Lily tidak mau sampai mengecewakan majikannya lagi! Kali ini dia nekat datang 30 menit bahkan sebelum bel pulang sekolah berbunyi.
Sebelum masuk, Satpam sekolah yang kemarin sempat bertanya begini, “Ibu yang kemarin, kan?”
Lily mengiyakan.
“Mau laporan ke pihak sekolah ya gara-gara kemarin?" Satpam itu bertanya ragu-ragu. Tentu saja, kalau sampai wanita di hadapannya ini melapor lalu menuntut Satpam yang tidak becus kerjanya, sudah pasti dia harus jadi pengangguran.
Tapi senyuman dan jawaban Lily membuat hatinya merasa lega. “Tidak, Pak. Kemarin anak saya sudah ditemukan, sekarang saya mau ke sini buat jemput anak saya lagi.”
Seperti kesepakatan Darren dan Lily sendiri, Lily akan berpura-pura menjadi ibu Mary. Bukan hanya di depan Victoria, tapi juga di depan satpam ini. Untuk jaga-jaga saja, siapa tahu wanita itu datang lagi, Satpam kan tinggal bilang bahwa sudah ada ibunya yang menjemput anak itu.
Ah, Lily tidak tahu dia bisa sepintar itu untuk mengelabui orang lain.
Tapi … kalau dipikir-pikir lagi, Lily merasa bersalah. Mary seharusnya mendapatkan haknya untuk sekedar bertemu dengan Mary, tapi karena Lily, Victoria akan berpikir bahwa Lily hanyalah batu penghalang. Apa dia berdosa karena melakukan hal ini?
“Bu, ibu ….”
Lily terlonjak kaget dari lamunannya saat sedang bersantai di kantin sekolah. Ketika berbalik, dia menemukan ibu kantin di belakangnya.
“Iya?”
“Bel sekolah sudah bunyi, mungkin anak-anak kelas satu sudah ada yang keluar.”
Bergegas memakai tasnya, Lily beranjak dari bangku dan berterima kasih pada ibu kantin tadi sebelum pergi menuju kelas 1 A.
Menunggu bersama orang tua lainnya, Lily mengintip melalui jendela. Setelah memberikan salam pada guru, anak-anak mulai berhamburan keluar menemui orangtuanya. Lily bahkan menerobos untuk bisa menarik Mary dari sana.
“Hari ini Mary belajar apa?” Tanya Lily sambil berjalan menuju gerbang sekolah.
“Matematika dan Bahasa Inggris!”
“Oh, ya? Apa Mary mencatat semuanya?”
“Hm!” Mary mengangguk semangat.
“Apa Mary mendengarkan guru dengan baik?”

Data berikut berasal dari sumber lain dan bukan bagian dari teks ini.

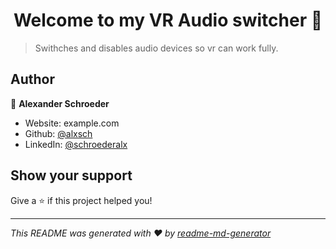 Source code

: <h1 align="center">Welcome to my VR Audio switcher 👋</h1>
<p>
</p>

> Swithches and disables audio devices so vr can work fully.

## Author

👤 **Alexander Schroeder**

* Website: example.com
* Github: [@alxsch](https://github.com/alxsch)
* LinkedIn: [@schroederalx](https://linkedin.com/in/schroederalx)

## Show your support

Give a ⭐️ if this project helped you!

***
_This README was generated with ❤️ by [readme-md-generator](https://github.com/kefranabg/readme-md-generator)_
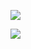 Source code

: ![](https://github-readme-stats.vercel.app/api?username=Hexadecagons&count_private=true&show_icons=true&include_all_commits=true&cache_seconds=1800&theme=dracula&custom_title=Welcome!)

![](https://github-readme-stats.vercel.app/api/top-langs/?username=Hexadecagons&custom_title=✨%Lua%20%Wizard✨&layout=default&theme=dracula&count_private=true)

“Hm!” Mary mengangguk antusias lagi. Baginya, pulang bersama Lily itu menyenangkan.
Ah, Lily gemas jadinya.
“Mary mau makan es krim, tidak?”
Pertanyaan itu spontan membuat Mary mulai meloncat-loncat. “Mau! Mau! Mau!”
“Mau rasa apa?”
“Stroberi!”
Lily mengangguk seraya tersenyum. "Okeee!”
“Mary!”
Tiba-tiba sebuah suara memanggil. Itu datang dari arah sebrang jalan. Lily mengenalnya. Mary datang lagi seperti perkiraan Darren.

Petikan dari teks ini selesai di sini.